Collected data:
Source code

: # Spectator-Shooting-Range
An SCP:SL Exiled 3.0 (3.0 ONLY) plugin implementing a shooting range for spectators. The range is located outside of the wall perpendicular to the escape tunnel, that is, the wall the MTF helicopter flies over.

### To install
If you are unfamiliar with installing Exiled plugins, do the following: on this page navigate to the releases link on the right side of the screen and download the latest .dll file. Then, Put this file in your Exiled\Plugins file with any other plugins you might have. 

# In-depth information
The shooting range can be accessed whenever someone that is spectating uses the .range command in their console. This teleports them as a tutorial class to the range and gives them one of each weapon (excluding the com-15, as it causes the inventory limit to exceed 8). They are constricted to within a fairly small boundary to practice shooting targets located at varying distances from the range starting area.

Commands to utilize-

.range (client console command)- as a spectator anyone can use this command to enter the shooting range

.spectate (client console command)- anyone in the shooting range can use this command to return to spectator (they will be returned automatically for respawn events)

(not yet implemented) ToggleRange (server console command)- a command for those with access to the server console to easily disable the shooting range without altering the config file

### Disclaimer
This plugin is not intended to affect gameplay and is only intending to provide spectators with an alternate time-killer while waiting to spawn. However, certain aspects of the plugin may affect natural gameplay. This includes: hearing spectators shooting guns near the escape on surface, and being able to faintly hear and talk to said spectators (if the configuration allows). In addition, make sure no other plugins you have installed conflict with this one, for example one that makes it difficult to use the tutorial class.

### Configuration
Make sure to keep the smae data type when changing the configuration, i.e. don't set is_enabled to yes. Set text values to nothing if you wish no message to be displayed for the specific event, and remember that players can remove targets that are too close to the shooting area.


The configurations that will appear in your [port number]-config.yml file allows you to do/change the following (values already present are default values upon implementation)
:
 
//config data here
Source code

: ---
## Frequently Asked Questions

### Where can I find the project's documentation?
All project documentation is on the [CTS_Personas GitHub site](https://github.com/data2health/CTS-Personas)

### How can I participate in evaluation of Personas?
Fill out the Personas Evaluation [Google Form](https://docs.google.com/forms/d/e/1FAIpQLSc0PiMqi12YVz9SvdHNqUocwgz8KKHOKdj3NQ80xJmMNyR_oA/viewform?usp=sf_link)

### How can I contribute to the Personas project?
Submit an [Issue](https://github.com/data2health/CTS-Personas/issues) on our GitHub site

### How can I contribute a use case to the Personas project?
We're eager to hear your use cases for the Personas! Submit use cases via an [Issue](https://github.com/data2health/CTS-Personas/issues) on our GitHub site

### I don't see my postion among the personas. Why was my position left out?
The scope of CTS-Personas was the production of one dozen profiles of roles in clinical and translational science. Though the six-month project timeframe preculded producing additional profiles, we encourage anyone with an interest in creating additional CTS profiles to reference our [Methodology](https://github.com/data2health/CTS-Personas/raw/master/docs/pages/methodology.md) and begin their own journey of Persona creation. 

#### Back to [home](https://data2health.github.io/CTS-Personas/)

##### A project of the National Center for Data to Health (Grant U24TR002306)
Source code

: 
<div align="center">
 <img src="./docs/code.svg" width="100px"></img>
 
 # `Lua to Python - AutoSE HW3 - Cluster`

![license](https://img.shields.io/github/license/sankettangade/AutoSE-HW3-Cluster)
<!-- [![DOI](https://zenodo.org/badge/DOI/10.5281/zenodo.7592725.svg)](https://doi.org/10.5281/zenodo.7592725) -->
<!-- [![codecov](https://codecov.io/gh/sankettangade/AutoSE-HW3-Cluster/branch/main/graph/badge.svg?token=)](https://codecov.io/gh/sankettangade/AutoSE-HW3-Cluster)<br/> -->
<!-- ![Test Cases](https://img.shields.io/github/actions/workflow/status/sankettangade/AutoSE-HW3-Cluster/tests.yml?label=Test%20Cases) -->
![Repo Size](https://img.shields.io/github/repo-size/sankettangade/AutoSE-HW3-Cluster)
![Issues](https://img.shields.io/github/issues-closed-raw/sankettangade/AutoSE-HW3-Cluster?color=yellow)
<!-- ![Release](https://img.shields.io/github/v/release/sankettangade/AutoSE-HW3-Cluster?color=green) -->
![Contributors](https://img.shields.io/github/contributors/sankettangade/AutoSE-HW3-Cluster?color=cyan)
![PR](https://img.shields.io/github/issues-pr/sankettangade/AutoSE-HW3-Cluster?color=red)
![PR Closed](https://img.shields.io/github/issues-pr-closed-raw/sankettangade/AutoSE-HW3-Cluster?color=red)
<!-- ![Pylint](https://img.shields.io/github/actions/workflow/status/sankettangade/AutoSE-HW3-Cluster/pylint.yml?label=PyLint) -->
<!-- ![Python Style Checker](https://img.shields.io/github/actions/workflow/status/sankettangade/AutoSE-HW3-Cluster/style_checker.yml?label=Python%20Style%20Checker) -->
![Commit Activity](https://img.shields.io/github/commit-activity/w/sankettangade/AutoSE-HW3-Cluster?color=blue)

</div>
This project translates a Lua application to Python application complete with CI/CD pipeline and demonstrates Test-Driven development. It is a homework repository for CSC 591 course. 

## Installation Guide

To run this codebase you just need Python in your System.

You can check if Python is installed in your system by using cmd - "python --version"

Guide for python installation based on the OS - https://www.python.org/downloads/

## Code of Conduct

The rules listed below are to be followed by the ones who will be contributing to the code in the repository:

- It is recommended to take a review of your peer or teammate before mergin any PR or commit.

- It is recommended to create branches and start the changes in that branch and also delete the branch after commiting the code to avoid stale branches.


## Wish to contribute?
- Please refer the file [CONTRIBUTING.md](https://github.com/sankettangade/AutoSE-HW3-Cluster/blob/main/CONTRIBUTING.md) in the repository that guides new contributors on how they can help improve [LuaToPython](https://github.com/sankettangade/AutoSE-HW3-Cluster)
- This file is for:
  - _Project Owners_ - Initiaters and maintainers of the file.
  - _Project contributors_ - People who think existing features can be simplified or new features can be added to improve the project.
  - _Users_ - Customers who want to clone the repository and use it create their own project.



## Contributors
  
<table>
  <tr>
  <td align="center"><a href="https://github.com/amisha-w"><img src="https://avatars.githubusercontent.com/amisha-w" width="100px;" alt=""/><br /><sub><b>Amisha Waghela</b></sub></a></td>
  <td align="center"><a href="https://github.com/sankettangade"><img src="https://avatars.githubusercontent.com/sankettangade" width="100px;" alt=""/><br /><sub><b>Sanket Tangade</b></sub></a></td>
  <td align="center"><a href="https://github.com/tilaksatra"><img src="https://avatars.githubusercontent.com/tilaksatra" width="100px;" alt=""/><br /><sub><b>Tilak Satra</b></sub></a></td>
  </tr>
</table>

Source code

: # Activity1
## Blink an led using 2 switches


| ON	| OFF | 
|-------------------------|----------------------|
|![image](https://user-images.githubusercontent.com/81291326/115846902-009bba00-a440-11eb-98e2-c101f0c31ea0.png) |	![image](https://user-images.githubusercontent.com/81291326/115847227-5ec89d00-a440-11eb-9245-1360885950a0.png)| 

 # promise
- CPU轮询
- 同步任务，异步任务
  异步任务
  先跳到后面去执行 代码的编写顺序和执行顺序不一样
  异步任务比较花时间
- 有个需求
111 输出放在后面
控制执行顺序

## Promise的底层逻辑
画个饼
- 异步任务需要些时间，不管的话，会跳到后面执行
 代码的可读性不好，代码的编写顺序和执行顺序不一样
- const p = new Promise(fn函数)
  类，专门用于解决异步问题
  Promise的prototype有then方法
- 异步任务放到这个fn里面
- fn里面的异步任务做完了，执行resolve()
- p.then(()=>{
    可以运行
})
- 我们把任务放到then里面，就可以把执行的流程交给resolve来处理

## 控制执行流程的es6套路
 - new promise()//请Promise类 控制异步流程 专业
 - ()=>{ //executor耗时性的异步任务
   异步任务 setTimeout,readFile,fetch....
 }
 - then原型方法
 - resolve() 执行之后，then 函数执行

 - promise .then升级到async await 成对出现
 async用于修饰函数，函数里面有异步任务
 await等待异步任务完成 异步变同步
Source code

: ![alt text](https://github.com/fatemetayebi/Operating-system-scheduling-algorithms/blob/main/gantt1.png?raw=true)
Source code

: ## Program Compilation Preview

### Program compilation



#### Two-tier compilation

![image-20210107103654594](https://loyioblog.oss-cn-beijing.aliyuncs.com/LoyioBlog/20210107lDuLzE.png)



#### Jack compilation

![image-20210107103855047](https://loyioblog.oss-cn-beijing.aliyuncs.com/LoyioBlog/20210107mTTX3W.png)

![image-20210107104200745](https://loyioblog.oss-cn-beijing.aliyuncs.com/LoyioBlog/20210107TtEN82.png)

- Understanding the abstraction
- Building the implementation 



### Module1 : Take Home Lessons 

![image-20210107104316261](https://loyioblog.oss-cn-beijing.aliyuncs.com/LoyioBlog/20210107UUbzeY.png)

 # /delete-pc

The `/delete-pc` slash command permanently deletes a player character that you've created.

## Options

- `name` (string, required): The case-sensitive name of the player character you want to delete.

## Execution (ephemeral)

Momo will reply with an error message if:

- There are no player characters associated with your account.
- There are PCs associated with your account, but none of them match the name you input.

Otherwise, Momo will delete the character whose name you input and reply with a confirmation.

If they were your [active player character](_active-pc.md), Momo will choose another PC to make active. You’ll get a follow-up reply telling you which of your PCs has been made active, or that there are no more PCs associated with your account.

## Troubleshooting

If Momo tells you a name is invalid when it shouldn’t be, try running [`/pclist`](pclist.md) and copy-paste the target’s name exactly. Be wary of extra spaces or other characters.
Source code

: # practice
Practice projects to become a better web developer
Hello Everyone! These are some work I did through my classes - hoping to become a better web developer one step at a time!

Assigned task -
Please print, exactly and with nothing else, the lines from the first line of the entries through the line containing "# In-depth information".

Answer box -
Source code

: # Spectator-Shooting-Range
An SCP:SL Exiled 3.0 (3.0 ONLY) plugin implementing a shooting range for spectators. The range is located outside of the wall perpendicular to the escape tunnel, that is, the wall the MTF helicopter flies over.

### To install
If you are unfamiliar with installing Exiled plugins, do the following: on this page navigate to the releases link on the right side of the screen and download the latest .dll file. Then, Put this file in your Exiled\Plugins file with any other plugins you might have. 

# In-depth information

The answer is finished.